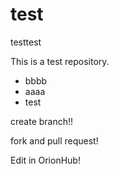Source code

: test
====

testtest

This is a test repository.

- bbbb
- aaaa
- test

create branch!!

fork and pull request!

Edit in OrionHub!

PROBLEM TO WORK ON
Exclude the images, then output the data above word for word.

RESPONSE BELOW
Source code

: test
====

testtest

This is a test repository.

- bbbb
- aaaa
- test

create branch!!

fork and pull request!

Edit in OrionHub!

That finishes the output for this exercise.